Thursday, June 18, 2009

holding on to that knot

You know how they say when you're at the end of your rope, you're supposed to tie a knot and hold on?

Damn, I hope the knot holds.

It's just been a mix of things this week. The heat is only one of them (though now I think I realize how "Southern Gothic" came to be "Southern Gothic" - in the era before air conditioning, or even before people really having much in the way of electric fans, people probably went kind of crazy in the heat. I know I am, and I spend much of the day in an air conditioned building. Sadly, my "crazy" is not the romantic sort - I do not try to develop inappropriate relationships with young men, nor do I communicate from my bedroom by rolling red tennis balls down the hall. It's more the weepy/irritable sort. So I have to make what feels to me like a Herculean effort to be nice and to be agreeable in public, and only melt down when I'm alone. This morning I cursed extensively - and almost cried - because I wanted toast for breakfast and found that the bread had gone moldy. $%*&$# climate. It's hot and it never rains but it's still humid enough that non-refrigerated bread will mold almost overnight)

I think it's also that most of the people I interact with on a daily basis - the ones who keep me grounded - are off doing other things: at conferences, on vacation, out doing fieldwork. So most days I only speak with students, which is fine (my summer classes are going OK) but it's not the same as someone you know well, someone whose judgment you know you can trust.
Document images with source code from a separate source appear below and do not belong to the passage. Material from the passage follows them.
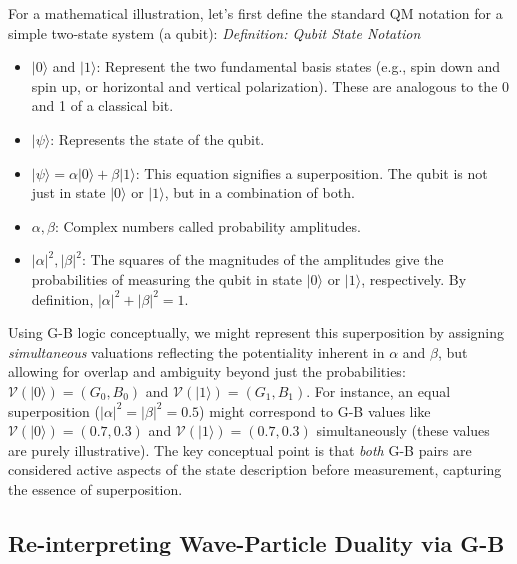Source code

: \documentclass{article}
\begin{document}
For a mathematical illustration, let's first define the standard QM notation for a simple two-state system (a qubit):
\vspace{\baselineskip}
\noindent\textit{Definition: Qubit State Notation}
\begin{itemize}
    \item $|0\rangle$ and $|1\rangle$: Represent the two fundamental basis states (e.g., spin down and spin up, or horizontal and vertical polarization). These are analogous to the 0 and 1 of a classical bit.
    \item $|\psi\rangle$: Represents the state of the qubit.
    \item $|\psi\rangle = \alpha |0\rangle + \beta |1\rangle$: This equation signifies a superposition. The qubit is not just in state $|0\rangle$ or $|1\rangle$, but in a combination of both.
    \item $\alpha, \beta$: Complex numbers called probability amplitudes.
    \item $|\alpha|^2, |\beta|^2$: The squares of the magnitudes of the amplitudes give the probabilities of measuring the qubit in state $|0\rangle$ or $|1\rangle$, respectively. By definition, $|\alpha|^2 + |\beta|^2 = 1$.
\end{itemize}
\vspace{\baselineskip}

Using G-B logic conceptually, we might represent this superposition by assigning \textit{simultaneous} valuations reflecting the potentiality inherent in $\alpha$ and $\beta$, but allowing for overlap and ambiguity beyond just the probabilities: $\mathcal{V}(|0\rangle) = (G_0, B_0)$ and $\mathcal{V}(|1\rangle) = (G_1, B_1)$. For instance, an equal superposition ($|\alpha|^2 = |\beta|^2 = 0.5$) might correspond to G-B values like $\mathcal{V}(|0\rangle) = (0.7, 0.3)$ and $\mathcal{V}(|1\rangle) = (0.7, 0.3)$ simultaneously (these values are purely illustrative). The key conceptual point is that \textit{both} G-B pairs are considered active aspects of the state description before measurement, capturing the essence of superposition.

\subsection{Re-interpreting Wave-Particle Duality via G-B}
\end{document}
I think it's also that I have this horrible feeling of waiting for shoes - many shoes - to drop. I have a feeling of something like dread, and I can't tell if it's my reaction to the heat and my allergies or if it's something real that I can trust. I dread what's happening in North Korea. I dread what's happening in Iran - now, granted, a revolution there could improve things, but I can't be optimistic about it. I remember 1979.

On the home front, I'm really concerned about the coming new health-care plan. And in my bleaker moods, I wonder: will I, as a "fat person," be told I MUST lose weight if I want health care? Or will I be sent to "fat camp" to be made to lose the weight? I realize that's being very apocalyptic but it doesn't help when you hear people like MeMe Roth spouting what THEY would do to fat people if THEY ran the circus.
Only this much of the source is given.